I looked on the map as to where this dip happened.
There were no strange spikes to be seen, I also didn't make any sharp turns, it was just a straight part.
This must be a bug right? I have no other explanation for it.

I'm running:
Fenix 6X
Software: 13.10
GPS: 4.80
Sensor Hub: 8.00

  • I've noticed similar issues with instant pace often being slower compared to lap splits. I've done a bit more analysis of activity data using some custom python script which confirm that Fenix 6 instant pace is consistently biased toward slower than actual pace.

    See the following thread:
    forums.garmin.com/.../instant-pace-is-neither-precise-nor-accurate-and-has-bias-towards-slower-than-actual-pace

  • Thanks silentvoyager. Interesting thread.

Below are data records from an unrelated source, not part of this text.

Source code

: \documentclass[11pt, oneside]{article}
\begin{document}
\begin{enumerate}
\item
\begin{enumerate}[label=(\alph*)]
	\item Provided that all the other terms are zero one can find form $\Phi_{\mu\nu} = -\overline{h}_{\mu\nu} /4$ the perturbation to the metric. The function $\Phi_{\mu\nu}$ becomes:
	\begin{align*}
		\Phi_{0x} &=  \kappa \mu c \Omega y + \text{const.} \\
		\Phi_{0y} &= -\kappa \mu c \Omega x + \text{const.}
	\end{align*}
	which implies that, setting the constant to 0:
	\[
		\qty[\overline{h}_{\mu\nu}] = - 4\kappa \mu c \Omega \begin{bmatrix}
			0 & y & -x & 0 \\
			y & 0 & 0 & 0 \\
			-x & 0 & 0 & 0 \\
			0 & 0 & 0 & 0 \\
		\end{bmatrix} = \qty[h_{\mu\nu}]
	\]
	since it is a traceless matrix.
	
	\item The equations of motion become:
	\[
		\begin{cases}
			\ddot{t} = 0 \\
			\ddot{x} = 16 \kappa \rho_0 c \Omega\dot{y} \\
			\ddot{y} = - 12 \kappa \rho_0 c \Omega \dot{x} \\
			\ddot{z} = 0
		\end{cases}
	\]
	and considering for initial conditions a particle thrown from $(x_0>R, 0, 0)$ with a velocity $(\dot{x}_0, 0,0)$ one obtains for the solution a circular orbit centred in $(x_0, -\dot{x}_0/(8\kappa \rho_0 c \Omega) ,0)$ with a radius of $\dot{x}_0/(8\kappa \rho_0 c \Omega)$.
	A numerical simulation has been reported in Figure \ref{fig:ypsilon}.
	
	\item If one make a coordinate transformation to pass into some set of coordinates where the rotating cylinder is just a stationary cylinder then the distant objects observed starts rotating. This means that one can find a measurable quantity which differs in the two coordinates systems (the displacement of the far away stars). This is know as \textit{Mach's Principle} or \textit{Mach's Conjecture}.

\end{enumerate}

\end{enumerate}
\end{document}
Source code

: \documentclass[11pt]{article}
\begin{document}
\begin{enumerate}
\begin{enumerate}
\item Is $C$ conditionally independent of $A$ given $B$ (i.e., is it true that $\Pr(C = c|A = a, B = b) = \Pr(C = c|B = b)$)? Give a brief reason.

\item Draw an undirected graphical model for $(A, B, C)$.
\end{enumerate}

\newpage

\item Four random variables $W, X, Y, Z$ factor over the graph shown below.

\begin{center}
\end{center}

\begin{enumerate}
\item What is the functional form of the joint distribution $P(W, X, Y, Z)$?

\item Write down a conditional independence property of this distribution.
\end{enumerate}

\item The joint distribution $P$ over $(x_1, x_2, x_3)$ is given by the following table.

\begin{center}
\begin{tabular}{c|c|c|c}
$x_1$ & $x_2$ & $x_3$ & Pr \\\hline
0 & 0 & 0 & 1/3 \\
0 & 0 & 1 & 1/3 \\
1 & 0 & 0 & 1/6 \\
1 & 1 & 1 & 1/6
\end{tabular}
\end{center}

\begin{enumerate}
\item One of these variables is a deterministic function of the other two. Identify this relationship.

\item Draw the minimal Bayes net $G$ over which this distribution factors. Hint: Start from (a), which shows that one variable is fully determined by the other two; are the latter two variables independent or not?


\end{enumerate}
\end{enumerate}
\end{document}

    I don't understand why there should be a complicated algorithm behind the actual pace. Well, at least not behind the graph of that pace. While running I understand you want it to smooth out a bit or else it would be jumping all over the place all the time. But, if the average pace for that km is calculated correctly, the data that adds up to that average must also show the correct paces on the graph. Maybe use a spline to smooth it out a bit, but what Garmin shows in the graph makes no sense at all.

    I'm a software engineer so I'm quite interested in the raw data behind this.

  • I don't think that the lap pace is derived directly from the instant pace, for the most part - it's just the total time over the total distance. If you have lap pace displayed as a field, at the start of a lap it clearly is averaged instant pace, but shifts towards time/distance.

    I'll expand on "for the most part":

    At one point I had my Stryd pod set to provide speed but not distance, and it flipped out and started showing double the speed I was actually going (hardware fault and I've had it replaced) - for the first .1 of each mile this was really obvious, but by the .1 it was clearly moving towards the true pace, which must therefore have been derived from GPS distance. At the end, the overall lap paces were all sensible, but the instance pace graph was bananas from the point the pod went wrong.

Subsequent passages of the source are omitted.